Cohesion fosters coherence through the inclusion of transitions between ideas, as well as effective sentence structure and word choice. Cohesion is sometimes called “flow”; it can be described as the “glue” holding the paragraph together. In a cohesive paragraph, signal words or transitions will connect each sentence to the sentences before and after it. Moreover, key terms will be repeated and used consistently. Note that it is possible for a paragraph to be cohesive, but not coherent. Ideas may be connected, but they may use language that is far too technical for the audience, causing confusion. Or, each sentence may have effective language, explanations, and transitions but may fail to adequately develop a central idea, rendering the paragraph incomprehensible.
Conclusion: Revising Paragraphs
As with most aspects of writing, paragraphs are best revised through a careful consideration of audience. With a specific audience in mind, a writer should evaluate how the content of each paragraph develops the central argument of the paper. Try to view the text from the perspective of a journal reader, a conference attendee, and so forth. Does each paragraph provide new information that serves a specific purpose in the text? Or, do some paragraphs either provide extraneous information or digress from the text’s main focus, signs that revisions are necessary?
A writer should ensure that (1) each paragraph has one central idea and (2) those paragraphs appear in a logical order in keeping with the organizational conventions of the genre (such as the IMRAD model). One method discussed in a past article in this series is preparing a reverse outline by listing the central idea of each paragraph.4 This process helps a writer to determine whether each paragraph does, indeed, contain only one central idea. If a paragraph contains multiple concepts, the writer may need to divide the paragraph or move or delete information. Once the outline is prepared, the writer can evaluate whether the paragraphs (represented by their main ideas) are in a logical order and whether they all support the main argument of the text. For example, are the paragraphs in the methods section divided logically? Do they build on one another to explain how the research was conducted?
Another useful method is writing down the text’s thesis or central argument followed by the topic sentence of each paragraph.

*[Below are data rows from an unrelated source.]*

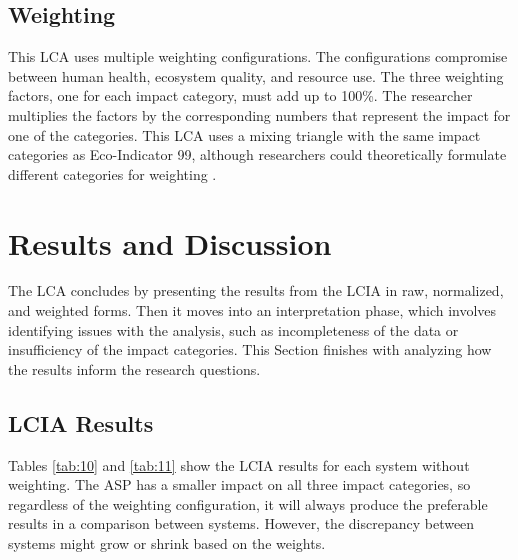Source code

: \documentclass[final,journal,10pt,letterpaper,oneside,twocolumn,compsoc]%
{IEEEtran}
\begin{document}
\subsection{Weighting}
This LCA uses multiple weighting configurations. The configurations compromise
between human health, ecosystem quality, and resource use.
The three weighting factors, one for each impact category, must add up to 100\%.
The researcher multiplies the factors by the corresponding numbers that
represent the impact for one of the categories.
This LCA uses a mixing triangle with the
same impact categories as Eco-Indicator 99, although researchers could
theoretically formulate different categories for weighting \cite{triangle}.

\section{Results and Discussion}
The LCA concludes by presenting the results from the LCIA in raw, normalized,
and weighted forms. Then it moves into an interpretation phase, which
involves identifying issues with the analysis, such as incompleteness of the
data or insufficiency of the impact categories. This Section finishes with
analyzing how the results inform the research questions.

\subsection{LCIA Results}
Tables \ref{tab:10} and \ref{tab:11} show the LCIA results for each system
without weighting. The ASP
has a smaller impact on all three impact categories, so regardless of the
weighting configuration, it will always produce the preferable results in a
comparison between systems. However, the discrepancy between systems might grow
or shrink based on the weights.
\end{document}

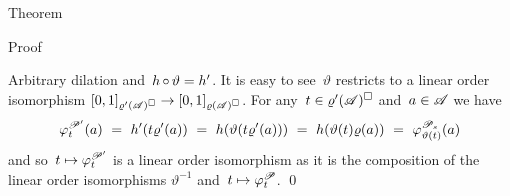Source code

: \documentclass[b]{subfiles}
\begin{document}
\begin{parsec}
\begin{point}{Theorem}
\begin{point}{Proof}
\begin{point}{Arbitrary dilation}
    and~$h \mathop{\circ} \vartheta = h'$.
It is easy to see~$\vartheta$ restricts to a linear order isomorphism
    $[0,1]_{\varrho'(\mathscr{A})^\square} \to [0,1]_{\varrho(\mathscr{A})^\square}$.
For any~$t \in \varrho'(\mathscr{A})^\square$ and~$a\in \mathscr{A}$ we have
\begin{equation*}
    \varphi_t^{\mathscr{P}'} (a)
        \ = \ h'(t \varrho'(a))
        \ = \ h(\vartheta(t \varrho'(a)))
        \ = \ h(\vartheta(t) \varrho(a))
        \ = \ \varphi_{\vartheta(t)}^{\mathscr{P}_s}(a)
\end{equation*}
and so~$t \mapsto \varphi_t^{\mathscr{P}'}$
    is a linear order isomorphism as it
    is the composition of the linear order isomorphisms
    $\vartheta^{-1}$ and~$t \mapsto \varphi_t^{\mathscr{P}}$. \qed
\end{point}
\end{point}
\end{point}
\end{parsec}
\end{document}
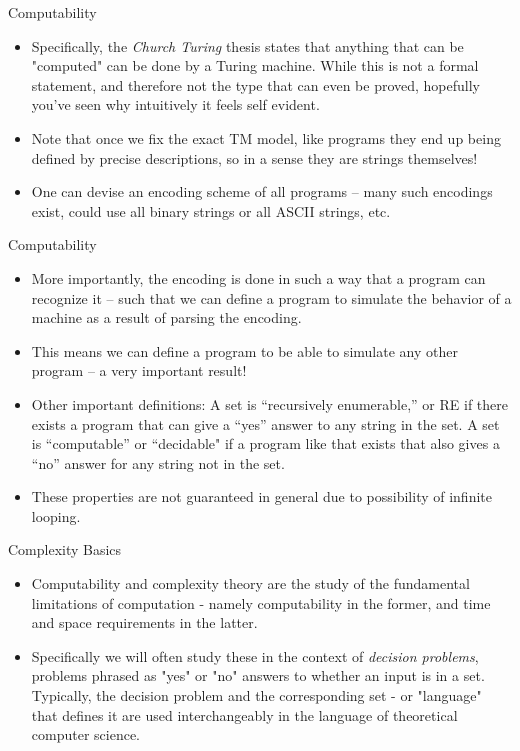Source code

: \documentclass[aspectratio=169]{beamer}
\begin{document}
\begin{frame}{Computability}
  
  \begin{itemize}
    \item Specifically, the \emph{Church Turing} thesis states that anything that can be "computed" can be done by a Turing machine. While this is not a formal statement, and therefore not the type that can even be proved, hopefully you've seen why intuitively it feels self evident. \pause
    \item Note that once we fix the exact TM model, like programs they end up being defined by precise descriptions, so in a sense they are strings themselves! \pause
    \item One can devise an encoding scheme of all programs -- many such encodings exist, could use all binary strings or all ASCII strings, etc.
  \end{itemize}
\end{frame}

\begin{frame}{Computability}
  
  \begin{itemize}
    \item More importantly, the encoding is done in such a way that a program can recognize it -- such that we can define a program to simulate the behavior of a machine as a result of parsing the encoding. \pause
    \item This means we can define a program to be able to simulate any other program -- a very important result! \pause
    \item Other important definitions: A set is ``recursively enumerable,'' or RE if there exists a program that can give a ``yes'' answer to any string in the set. A set is ``computable'' or ``decidable" if a program like that exists that also gives a ``no'' answer for any string not in the set. \pause
    \item These properties are not guaranteed in general due to possibility of infinite looping.
  \end{itemize}
\end{frame}

\begin{frame}{Complexity Basics}
  
  \begin{itemize}
    \item Computability and complexity theory are the study of the fundamental limitations of computation - namely computability in the former, and time and space requirements in the latter. \pause 
    \item Specifically we will often study these in the context of \emph{decision problems}, problems phrased as "yes" or "no" answers to whether an input is in a set. Typically, the decision problem and the corresponding set - or "language" that defines it are used interchangeably in the language of theoretical computer science. 
  \end{itemize}
\end{frame}
\end{document}
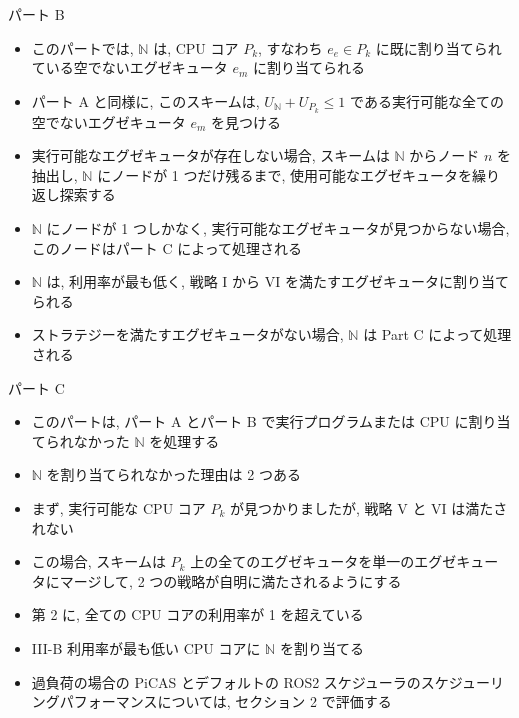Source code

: \begin{frame}{パート B}
    \begin{itemize}
        \item このパートでは, $\mathbb{N}$ は, CPU コア $P_{k}$, すなわち $e_{e} \in P_{k}$ に既に割り当てられている空でないエグゼキュータ $e_{m}$ に割り当てられる
        \item パート A と同様に, このスキームは, $U_{\mathbb{N}}+U_{P_{k}} \leq 1$ である実行可能な全ての空でないエグゼキュータ $e_{m}$ を見つける
        \item 実行可能なエグゼキュータが存在しない場合, スキームは $\mathbb{N}$ からノード $n$ を抽出し, $\mathbb{N}$ にノードが 1 つだけ残るまで, 使用可能なエグゼキュータを繰り返し探索する
        \item $\mathbb{N}$ にノードが 1 つしかなく, 実行可能なエグゼキュータが見つからない場合, このノードはパート C によって処理される
        \item $\mathbb{N}$ は, 利用率が最も低く, 戦略 I から VI を満たすエグゼキュータに割り当てられる
        \item ストラテジーを満たすエグゼキュータがない場合, $\mathbb{N}$ は Part $\mathrm{C}$ によって処理される
    \end{itemize}
\end{frame}

\begin{frame}{パート C}
    \begin{itemize}
        \item このパートは, パート A とパート B で実行プログラムまたは CPU に割り当てられなかった $\mathbb{N}$ を処理する
        \item $\mathbb{N}$ を割り当てられなかった理由は 2 つある
        \item まず, 実行可能な CPU コア $P_{k}$ が見つかりましたが, 戦略 V と VI は満たされない
        \item この場合, スキームは $P_{k}$ 上の全てのエグゼキュータを単一のエグゼキュータにマージして, 2 つの戦略が自明に満たされるようにする
        \item 第 2 に, 全ての CPU コアの利用率が 1 を超えている
        \item III-B 利用率が最も低い CPU コアに $\mathbb{N}$ を割り当てる
        \item 過負荷の場合の PiCAS とデフォルトの ROS2 スケジューラのスケジューリングパフォーマンスについては, セクション 2 で評価する
    \end{itemize}
\end{frame}


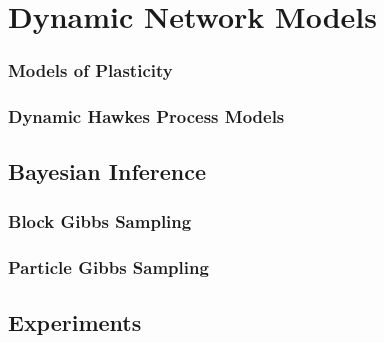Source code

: 
\chapter{Dynamic Network Models}

\subsection{Models of Plasticity}

\subsection{Dynamic Hawkes Process Models}

\section{Bayesian Inference}

\subsection{Block Gibbs Sampling}

\subsection{Particle Gibbs Sampling}

\section{Experiments}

The result is a rough outline that should progress logically through the main ideas of the text. If the outline is difficult to understand, topic sentences may need to be rewritten or paragraphs may need to be moved, deleted, or otherwise revised.
Finally, the writer should evaluate each paragraph for coherence and cohesion by examining the connections between ideas, syntax, and linguistic choices.
- Reeves A, Leventhal P. Paragraphing (part 1 of 2). Med Writ 2012; 21 (4): 298-304.
- Taylor RB. Medical writing: a guide for clinicians, educators, and researchers. 2nd ed. New York: Springer; 2012.
- Sollaci LB, Pereira, MG. The introduction, methods, results, and discussion (IMRAD) structure: a fifty-year survey. J Med Libr Assoc 2004; 92 (3): 364-371.
- Messuri K. Revision strategies. Southwest Respir Crit Care Chron 2016; 4 (14): 46-48.